**EXTRACTED ENTRIES**
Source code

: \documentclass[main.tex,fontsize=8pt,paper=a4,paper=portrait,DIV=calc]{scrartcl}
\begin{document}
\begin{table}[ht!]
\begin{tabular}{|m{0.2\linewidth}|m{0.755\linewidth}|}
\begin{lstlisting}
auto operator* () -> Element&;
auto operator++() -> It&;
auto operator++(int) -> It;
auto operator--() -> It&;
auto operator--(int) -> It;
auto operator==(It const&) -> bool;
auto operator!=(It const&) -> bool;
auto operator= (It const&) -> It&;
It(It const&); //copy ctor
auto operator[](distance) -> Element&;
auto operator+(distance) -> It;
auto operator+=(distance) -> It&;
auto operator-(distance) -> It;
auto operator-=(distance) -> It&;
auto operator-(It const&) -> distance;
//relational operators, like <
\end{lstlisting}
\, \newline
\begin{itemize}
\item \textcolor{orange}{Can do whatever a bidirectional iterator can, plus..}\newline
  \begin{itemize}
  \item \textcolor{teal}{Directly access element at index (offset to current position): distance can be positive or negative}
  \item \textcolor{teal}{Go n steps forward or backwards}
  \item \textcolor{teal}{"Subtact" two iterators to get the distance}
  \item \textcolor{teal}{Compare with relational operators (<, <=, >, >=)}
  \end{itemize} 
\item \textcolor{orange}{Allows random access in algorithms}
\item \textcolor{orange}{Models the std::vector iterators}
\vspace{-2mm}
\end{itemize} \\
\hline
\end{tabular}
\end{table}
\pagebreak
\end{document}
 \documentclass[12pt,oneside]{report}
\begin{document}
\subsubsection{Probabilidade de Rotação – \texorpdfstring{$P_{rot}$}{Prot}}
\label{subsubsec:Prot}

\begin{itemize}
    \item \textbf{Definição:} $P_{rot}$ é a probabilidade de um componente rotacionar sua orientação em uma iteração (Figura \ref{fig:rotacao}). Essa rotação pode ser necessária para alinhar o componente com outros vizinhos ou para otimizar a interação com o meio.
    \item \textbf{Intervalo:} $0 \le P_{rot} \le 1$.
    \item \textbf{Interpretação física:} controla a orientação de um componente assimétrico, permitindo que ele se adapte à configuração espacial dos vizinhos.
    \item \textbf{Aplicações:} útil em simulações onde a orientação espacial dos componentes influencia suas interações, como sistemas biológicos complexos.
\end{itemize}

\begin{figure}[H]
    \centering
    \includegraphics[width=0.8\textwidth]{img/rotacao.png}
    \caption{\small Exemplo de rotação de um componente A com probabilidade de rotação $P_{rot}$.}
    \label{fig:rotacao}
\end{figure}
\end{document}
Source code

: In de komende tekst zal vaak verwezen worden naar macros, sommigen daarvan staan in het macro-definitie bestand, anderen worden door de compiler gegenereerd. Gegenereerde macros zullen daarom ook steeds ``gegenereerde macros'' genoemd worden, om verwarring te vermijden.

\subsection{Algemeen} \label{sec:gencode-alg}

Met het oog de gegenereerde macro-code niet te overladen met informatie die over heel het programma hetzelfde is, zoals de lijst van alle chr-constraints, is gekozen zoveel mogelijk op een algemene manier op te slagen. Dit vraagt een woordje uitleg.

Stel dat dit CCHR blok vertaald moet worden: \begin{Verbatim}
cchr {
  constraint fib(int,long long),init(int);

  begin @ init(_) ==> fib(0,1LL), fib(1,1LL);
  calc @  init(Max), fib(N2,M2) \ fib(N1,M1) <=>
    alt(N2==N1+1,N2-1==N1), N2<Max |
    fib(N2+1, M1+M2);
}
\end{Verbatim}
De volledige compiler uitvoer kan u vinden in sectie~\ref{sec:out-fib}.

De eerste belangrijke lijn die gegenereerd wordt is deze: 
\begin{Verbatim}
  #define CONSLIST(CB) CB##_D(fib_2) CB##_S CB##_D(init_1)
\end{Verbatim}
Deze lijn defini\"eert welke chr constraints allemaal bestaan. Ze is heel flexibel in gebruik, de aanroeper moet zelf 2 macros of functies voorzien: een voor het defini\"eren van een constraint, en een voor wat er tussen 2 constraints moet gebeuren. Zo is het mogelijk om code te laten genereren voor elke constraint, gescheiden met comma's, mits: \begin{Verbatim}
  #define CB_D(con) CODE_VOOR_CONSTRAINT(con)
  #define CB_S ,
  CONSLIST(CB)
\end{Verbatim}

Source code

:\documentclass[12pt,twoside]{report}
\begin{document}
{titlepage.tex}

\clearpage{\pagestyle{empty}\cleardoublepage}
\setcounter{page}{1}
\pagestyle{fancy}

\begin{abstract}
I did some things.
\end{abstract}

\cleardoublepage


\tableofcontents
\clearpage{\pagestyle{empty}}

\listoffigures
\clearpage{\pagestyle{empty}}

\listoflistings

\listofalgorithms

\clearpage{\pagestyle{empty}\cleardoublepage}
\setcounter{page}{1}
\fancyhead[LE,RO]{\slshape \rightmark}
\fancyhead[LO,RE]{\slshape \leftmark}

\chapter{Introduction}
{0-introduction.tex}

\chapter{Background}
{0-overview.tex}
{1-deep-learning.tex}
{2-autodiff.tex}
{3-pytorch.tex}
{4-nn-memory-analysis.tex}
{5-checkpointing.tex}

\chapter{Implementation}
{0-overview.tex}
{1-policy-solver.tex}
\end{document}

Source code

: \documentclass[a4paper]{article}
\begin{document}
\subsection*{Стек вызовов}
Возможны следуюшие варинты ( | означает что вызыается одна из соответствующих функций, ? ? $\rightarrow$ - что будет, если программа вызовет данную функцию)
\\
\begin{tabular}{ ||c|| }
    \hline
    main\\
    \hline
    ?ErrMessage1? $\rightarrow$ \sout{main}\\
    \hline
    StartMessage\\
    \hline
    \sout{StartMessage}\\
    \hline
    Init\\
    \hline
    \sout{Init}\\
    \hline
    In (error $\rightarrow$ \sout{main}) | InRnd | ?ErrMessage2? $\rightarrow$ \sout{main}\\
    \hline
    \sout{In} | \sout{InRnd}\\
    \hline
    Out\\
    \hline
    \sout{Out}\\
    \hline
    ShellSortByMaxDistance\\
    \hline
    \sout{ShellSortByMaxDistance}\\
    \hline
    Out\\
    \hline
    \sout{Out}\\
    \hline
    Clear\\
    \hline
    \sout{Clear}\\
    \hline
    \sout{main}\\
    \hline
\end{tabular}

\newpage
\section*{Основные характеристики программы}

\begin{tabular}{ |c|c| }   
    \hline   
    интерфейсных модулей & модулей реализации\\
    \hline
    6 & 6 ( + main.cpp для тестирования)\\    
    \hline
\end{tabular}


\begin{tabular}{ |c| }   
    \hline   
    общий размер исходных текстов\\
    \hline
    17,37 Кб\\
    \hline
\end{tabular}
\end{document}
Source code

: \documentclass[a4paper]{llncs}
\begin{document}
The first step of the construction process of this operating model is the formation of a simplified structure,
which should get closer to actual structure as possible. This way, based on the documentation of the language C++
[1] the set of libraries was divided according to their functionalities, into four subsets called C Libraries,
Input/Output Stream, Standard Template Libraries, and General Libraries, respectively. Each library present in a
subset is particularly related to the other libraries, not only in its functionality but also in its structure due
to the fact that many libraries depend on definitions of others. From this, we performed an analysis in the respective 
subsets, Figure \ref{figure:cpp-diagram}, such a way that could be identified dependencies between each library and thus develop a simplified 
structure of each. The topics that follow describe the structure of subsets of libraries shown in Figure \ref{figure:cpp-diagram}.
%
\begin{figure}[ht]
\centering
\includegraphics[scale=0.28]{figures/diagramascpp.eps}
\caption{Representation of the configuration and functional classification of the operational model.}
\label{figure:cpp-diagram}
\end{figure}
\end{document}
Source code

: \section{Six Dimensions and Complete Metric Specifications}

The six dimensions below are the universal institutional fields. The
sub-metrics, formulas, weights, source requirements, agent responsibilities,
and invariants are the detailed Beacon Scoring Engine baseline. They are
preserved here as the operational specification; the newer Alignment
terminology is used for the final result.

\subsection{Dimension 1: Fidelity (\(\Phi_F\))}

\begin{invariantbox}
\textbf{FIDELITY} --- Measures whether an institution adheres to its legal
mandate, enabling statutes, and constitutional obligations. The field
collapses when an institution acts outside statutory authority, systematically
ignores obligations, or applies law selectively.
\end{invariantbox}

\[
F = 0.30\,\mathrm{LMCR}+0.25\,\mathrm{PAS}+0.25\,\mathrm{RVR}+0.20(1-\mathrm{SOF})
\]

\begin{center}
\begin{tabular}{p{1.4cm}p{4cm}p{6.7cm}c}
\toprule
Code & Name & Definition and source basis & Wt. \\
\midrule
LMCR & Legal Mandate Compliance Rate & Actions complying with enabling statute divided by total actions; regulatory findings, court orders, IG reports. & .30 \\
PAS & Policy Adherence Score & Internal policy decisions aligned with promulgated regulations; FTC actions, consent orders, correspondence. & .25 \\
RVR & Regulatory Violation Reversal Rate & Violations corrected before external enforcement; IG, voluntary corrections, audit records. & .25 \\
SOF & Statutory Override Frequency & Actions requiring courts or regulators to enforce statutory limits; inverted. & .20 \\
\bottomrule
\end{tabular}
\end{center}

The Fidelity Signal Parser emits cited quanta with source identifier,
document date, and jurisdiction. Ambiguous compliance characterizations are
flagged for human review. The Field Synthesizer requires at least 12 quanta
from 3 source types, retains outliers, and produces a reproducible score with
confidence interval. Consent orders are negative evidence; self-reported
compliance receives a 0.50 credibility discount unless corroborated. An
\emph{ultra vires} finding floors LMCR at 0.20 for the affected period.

**PROBLEM REQUIREMENTS**
Reproduce, exactly as they stand in the data above, the lines from the one that holds "mandate, enabling statutes, and" to the one that holds "LMCR & Legal", inclusive.

**RESPONSE**
mandate, enabling statutes, and constitutional obligations. The field
collapses when an institution acts outside statutory authority, systematically
ignores obligations, or applies law selectively.
\end{invariantbox}

\[
F = 0.30\,\mathrm{LMCR}+0.25\,\mathrm{PAS}+0.25\,\mathrm{RVR}+0.20(1-\mathrm{SOF})
\]

\begin{center}
\begin{tabular}{p{1.4cm}p{4cm}p{6.7cm}c}
\toprule
Code & Name & Definition and source basis & Wt. \\
\midrule
LMCR & Legal Mandate Compliance Rate & Actions complying with enabling statute divided by total actions; regulatory findings, court orders, IG reports. & .30 \\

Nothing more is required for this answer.